The Road towards GPU Molecular Dynamics: Part 1

by Matt Harvey

In 2006, when we started to develop codes for molecular dynamics (MD) simulations, we did so in anticipation of riding a new wave of technological innovation in processors. Up until then, MD was firmly in the realm of high performance computing. Running a simulation on a desktop or workstation was an exercise in futility — it simply wasn’t possible to run simulations for long enough to reach the timescales of relevance to bio-molecular processes — you had to have access to a supercomputer.

Supercomputers are great things (I’ve spent most of my career building, running and using them) but they usually far too expensive for any one researcher to own exclusively, meaning that they are often owned by consortia and time on them rationed parsimoniously. Suddenly, a researcher thinking of using molecular simulation had not only to learn about MD, but also to bid for computer time then find their way around a peculiar new operating environment, all for the privilege of having their simulations sit inexplicably stuck in a batch system queue.

Building a better environment for MD based computer assisted drug discovery

All of these issues combined to make MD quite a niche activity, despite having – in our eyes – direct applicably to a wide range of bio-molecular problems. What, we wondered, if we could build a better workstation? A personal machine able to do useful MD simulations wouldn’t just bring a quantitative change to the field but a qualitative one: by becoming something that one could run almost on a whim, MD could become a standard tool in the toolbox of computational drug design.

The question for us to answer was, would it be possible?

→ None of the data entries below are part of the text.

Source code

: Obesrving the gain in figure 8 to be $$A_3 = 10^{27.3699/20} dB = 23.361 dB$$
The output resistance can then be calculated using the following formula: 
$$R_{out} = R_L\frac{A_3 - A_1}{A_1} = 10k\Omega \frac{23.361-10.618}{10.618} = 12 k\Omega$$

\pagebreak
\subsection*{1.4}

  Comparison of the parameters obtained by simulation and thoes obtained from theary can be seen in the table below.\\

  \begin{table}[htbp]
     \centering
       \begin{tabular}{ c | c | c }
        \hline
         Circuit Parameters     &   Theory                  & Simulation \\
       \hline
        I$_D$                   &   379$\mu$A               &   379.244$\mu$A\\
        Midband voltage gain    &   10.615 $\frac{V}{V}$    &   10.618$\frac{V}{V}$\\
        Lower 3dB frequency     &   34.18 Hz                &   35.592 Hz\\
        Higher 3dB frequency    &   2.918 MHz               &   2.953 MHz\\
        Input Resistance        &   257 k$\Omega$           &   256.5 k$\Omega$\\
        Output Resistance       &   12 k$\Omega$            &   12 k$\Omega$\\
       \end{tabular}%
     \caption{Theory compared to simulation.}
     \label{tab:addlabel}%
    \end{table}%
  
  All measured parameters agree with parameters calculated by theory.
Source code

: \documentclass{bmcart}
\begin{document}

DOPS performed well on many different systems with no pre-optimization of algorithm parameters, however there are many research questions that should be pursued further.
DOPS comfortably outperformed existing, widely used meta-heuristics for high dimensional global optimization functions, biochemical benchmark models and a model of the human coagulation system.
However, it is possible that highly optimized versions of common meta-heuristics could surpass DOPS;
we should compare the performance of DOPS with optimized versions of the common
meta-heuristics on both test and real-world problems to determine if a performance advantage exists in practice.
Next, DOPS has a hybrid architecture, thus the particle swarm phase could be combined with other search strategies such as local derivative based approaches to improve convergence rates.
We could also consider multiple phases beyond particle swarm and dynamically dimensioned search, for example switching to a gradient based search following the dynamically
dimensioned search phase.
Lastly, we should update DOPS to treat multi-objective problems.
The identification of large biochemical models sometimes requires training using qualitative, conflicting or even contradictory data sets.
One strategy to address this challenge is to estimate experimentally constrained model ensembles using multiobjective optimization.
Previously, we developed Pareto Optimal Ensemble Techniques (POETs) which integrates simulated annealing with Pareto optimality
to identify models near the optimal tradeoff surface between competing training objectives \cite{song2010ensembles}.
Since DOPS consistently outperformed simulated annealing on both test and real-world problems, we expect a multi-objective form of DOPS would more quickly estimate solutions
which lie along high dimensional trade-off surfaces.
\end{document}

A case for consumer hardware repurposing

If you are familiar with the history of high performance computing, you’ll know that it is littered with the corpses of companies that tried – and failed – to build specialised processors optimised for niche applications. In the best cases, the fate of these businesses is to be rendered irrelevant by the relentless Moore’s Law-paced improvements in mass-market technology. As if we needed any more discouragement from following that path, it was that it had just been trod by DE Shaw Research, with their special-purpose MD machine Anton[1]. From the published costs, knew we had no hope of raising financing for a similar effort.

What we needed, then, was to find some already existing processor that:
1) had characteristics making it markedly more suitable for MD than normal CPUs,
and 2) that was also available on the mass market, making it both cheap and likely to benefit from Moore’s Law performance improvements.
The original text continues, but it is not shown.